Yürütücü bilişin kelime anlamı, “biliş hakkındaki biliş”tir. Yürütücü bilişle ilgili araştırmaların tarihi seyri incelendiğinde birçok tanımı karşımıza çıkmaktadır. Ancak, en

başarılı tanım yine Flavell tarafından yapılmıştır. Flavell bu terimi, “bilişsel süreç hakkında ve bilişsel sürecin kontrolünde kullanılan bilgi” olarak literatüre kazandırmıştır. Yürütücü bilişin daha sonra yapılan tanımlarında bilişsel sürecin kontrolü, izleme, düzenleme ve doğruluğu kontrol etme üzerinde de durulmuştur (Osborne, 1998: 2).

Yürütücü biliş, bilgiyi işleme kuramının içerdiği yönlendirici kavramlardan birisidir. Yürütücü biliş, birçok araştırmacı tarafından farklı isimlerle dile getirilmiştir. Üst biliş, biliş üstü, biliş ötesi, kavramayı izleme ve anlamayı izleme gibi isimlendirmeler yapılmıştır. Weinstein ve Mayer (1986: 320) kavramayı izleme olarak tanımladıkları yürütücü bilişin; öğrencilerin bir eğitim aktivitesi için öğrenme hedeflerini oluşturmalarını, bu hedeflerin ne derece gerçekleştiğini değerlendirmelerini ve bu hedefe ulaşmak için kullanılan stratejileri duruma göre değiştirmelerini kapsadığını ifade etmişlerdir.

Welton ve Mallan (1999: 283) ise yürütücü bilişi, öğrencilerin bağımsız düşünebilmeleri için düşünme süreçlerini bilinçli olarak kontrol etmeleri ve yönlendirmeleri olarak tanımlamaktadırlar. Öğrenci düşünürken “nasıl düşünüyor” olduğunu da düşünmelidir. Örneğin, kişinin herhangi bir problemi düşünürken “bütün alternatifleri göz önünde bulundurmalıyım” kaygısı içinde olması bir yürütücü biliş etkinliğidir.

Birçok yazar yürütücü bilişin iki temel öğeye sahip olduğu konusunda görüş birliği içindedir. Bu öğelerden birisi “bilişe ilişkin bilgi” diğeri ise, “bilişi izleme” dir. Bilişe ilişkin bilgi, bireyin kendi öğrenme yolları hakkındaki bilgisidir. Bilişi izleme ise, bireyin konunun öğrenilmesinde en uygun stratejiyi seçmesi, kullanması, sürecini izlemesi, değerlendirmesi ve gerektiğinde yeniden düzenleme yapmasıdır. Schraw and Moshman (1995) bu öğeleri yürütücü biliş bilgisi (metacognitive knowledge) ve yürütücü kontrol (metacognitive control) olarak adlandırmış ve yürütücü kontrol sürecinin gerekliliklerini plânlama, izleme ve değerlendirme olarak belirlemiştir.

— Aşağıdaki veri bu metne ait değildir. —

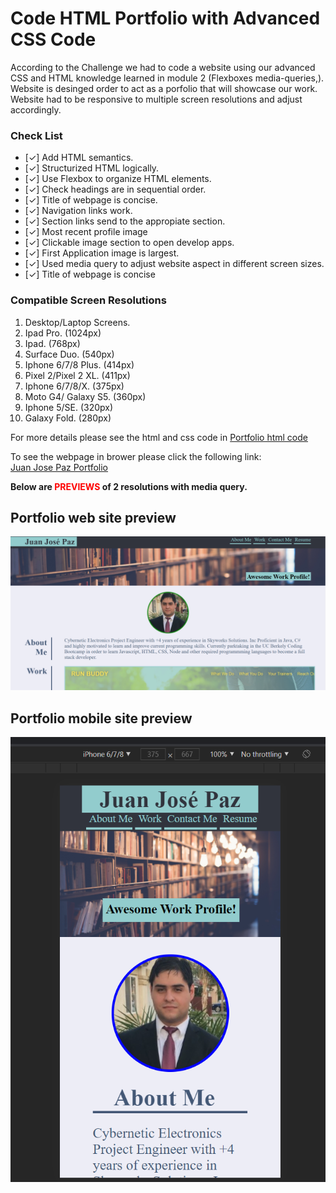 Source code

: # Code HTML Portfolio with Advanced CSS Code
According to the Challenge we had to code a website using our advanced CSS and HTML knowledge learned in module 2 (Flexboxes media-queries,). Website is desinged order to act as a porfolio that will showcase our work. Website had to be responsive to multiple screen resolutions and adjust accordingly.<br/>

### Check List
- [✓] Add HTML semantics.
- [✓] Structurized HTML logically.
- [✓] Use Flexbox to organize HTML elements.
- [✓] Check headings are in sequential order.
- [✓] Title of webpage is concise.
- [✓] Navigation links work.
- [✓] Section links send to the appropiate section.
- [✓] Most recent profile image
- [✓] Clickable image section to open develop apps.
- [✓] First Application image is largest.
- [✓] Used media query to adjust website aspect in different screen sizes.
- [✓] Title of webpage is concise

### Compatible Screen Resolutions
1.  Desktop/Laptop Screens.
2.  Ipad Pro. (1024px)
3.  Ipad. (768px)
4.  Surface Duo. (540px)
5.  Iphone 6/7/8 Plus. (414px)
6.  Pixel 2/Pixel 2 XL. (411px)
7.  Iphone 6/7/8/X. (375px)
8.  Moto G4/ Galaxy S5. (360px)
9.  Iphone 5/SE. (320px)
10. Galaxy Fold. (280px)

For more details please see the html and css code in [Portfolio html code](https://github.com/darkjuanjo/darkjuanjo.github.io)

To see the webpage in brower please click the following link: <br/>
[Juan Jose Paz Portfolio](https://darkjuanjo.github.io/)

**Below are <span style="color:red">PREVIEWS</span> of 2 resolutions  with media query.<br />**

## Portfolio web site preview
![alt Portfolio web page preview](./assets/images/portfolio.png)

## Portfolio mobile site preview
![alt Portfolio web page preview](./assets/images/portfolio-375px.png)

Yürütücü bilişin iki temel öğeye sahip olduğu konusunda hemen hemen bütün araştırmacıların uzlaşmaya vardığı görülmektedir. Tek farklılık, bu öğe ya da özellikleri farklı isimlendirmelerinden kaynaklanmaktadır. Nitekim, Jacobs ve Paris (1987)’e göre yürütücü biliş, kişinin bilişini aktif olarak kontrol ettiği bir süreçtir ve yürütücü bilişin iki temel özelliği kendini değerlendirme (self-appraisal) ve kendini yönetme (self-management) dir.

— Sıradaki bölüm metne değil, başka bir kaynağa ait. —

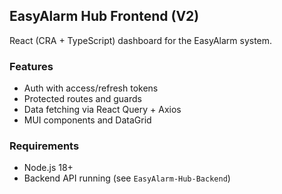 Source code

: ## EasyAlarm Hub Frontend (V2)

React (CRA + TypeScript) dashboard for the EasyAlarm system.

### Features
- Auth with access/refresh tokens
- Protected routes and guards
- Data fetching via React Query + Axios
- MUI components and DataGrid

### Requirements
- Node.js 18+
- Backend API running (see `EasyAlarm-Hub-Backend`)

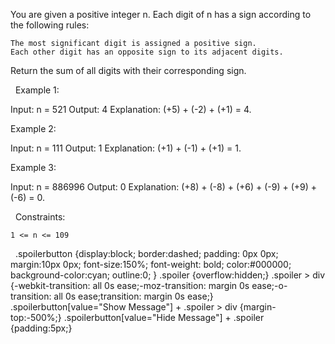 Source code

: You are given a positive integer n. Each digit of n has a sign according to the following rules:


	The most significant digit is assigned a positive sign.
	Each other digit has an opposite sign to its adjacent digits.


Return the sum of all digits with their corresponding sign.

 
Example 1:

Input: n = 521
Output: 4
Explanation: (+5) + (-2) + (+1) = 4.


Example 2:

Input: n = 111
Output: 1
Explanation: (+1) + (-1) + (+1) = 1.


Example 3:

Input: n = 886996
Output: 0
Explanation: (+8) + (-8) + (+6) + (-9) + (+9) + (-6) = 0.


 
Constraints:


	1 <= n <= 109


 
.spoilerbutton {display:block; border:dashed; padding: 0px 0px; margin:10px 0px; font-size:150%; font-weight: bold; color:#000000; background-color:cyan; outline:0; 
}
.spoiler {overflow:hidden;}
.spoiler > div {-webkit-transition: all 0s ease;-moz-transition: margin 0s ease;-o-transition: all 0s ease;transition: margin 0s ease;}
.spoilerbutton[value="Show Message"] + .spoiler > div {margin-top:-500%;}
.spoilerbutton[value="Hide Message"] + .spoiler {padding:5px;}

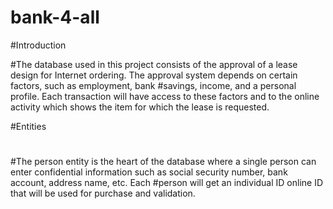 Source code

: # bank-4-all

#Introduction

#The database used in this project consists of the approval of a lease design for Internet ordering. The approval system depends on certain factors, such as employment, bank #savings, income, and a personal profile. Each transaction will have access to these factors and to the online activity which shows the item for which the lease is requested.

#Entities 
# 
#The person entity is the heart of the database where a single person can enter confidential information such as social security number, bank account, address name, etc. Each #person will get an individual ID online ID that will be used for purchase and validation.
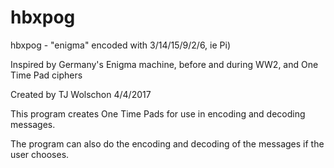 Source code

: # hbxpog
hbxpog - "enigma" encoded with 3/14/15/9/2/6, ie Pi)

Inspired by Germany's Enigma machine, before and during WW2, and One Time Pad ciphers

Created by TJ Wolschon 4/4/2017

This program creates One Time Pads for use in encoding and decoding messages.

The program can also do the encoding and decoding of the messages if the user chooses.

Kendini değerlendirme (Self-appraisal), kişinin bilişsel süreç ve ürünlerinin farkında olması anlamına gelir. Bu farkında olma kişinin ne bildiği, nasıl bildiği ve ne zaman ve niçin bildiği ile ilgilidir (Fang ve Cox, 1999: 172). Kendilerini değerlendirebilen bireyler, kendi

bilgi durumlarını, yeteneklerini, motivasyonlarını ve öğrenme karakteristiklerini yansıtabilen bireylerdir. Bu yansımalar “Ne biliyorum?”, “Nasıl düşünüyorum?”, “Bilgi ya da stratejilerimi ne zaman ve neden uygularım?” gibi soruların cevaplarıdır (Paris ve Winograd, 1990: 17).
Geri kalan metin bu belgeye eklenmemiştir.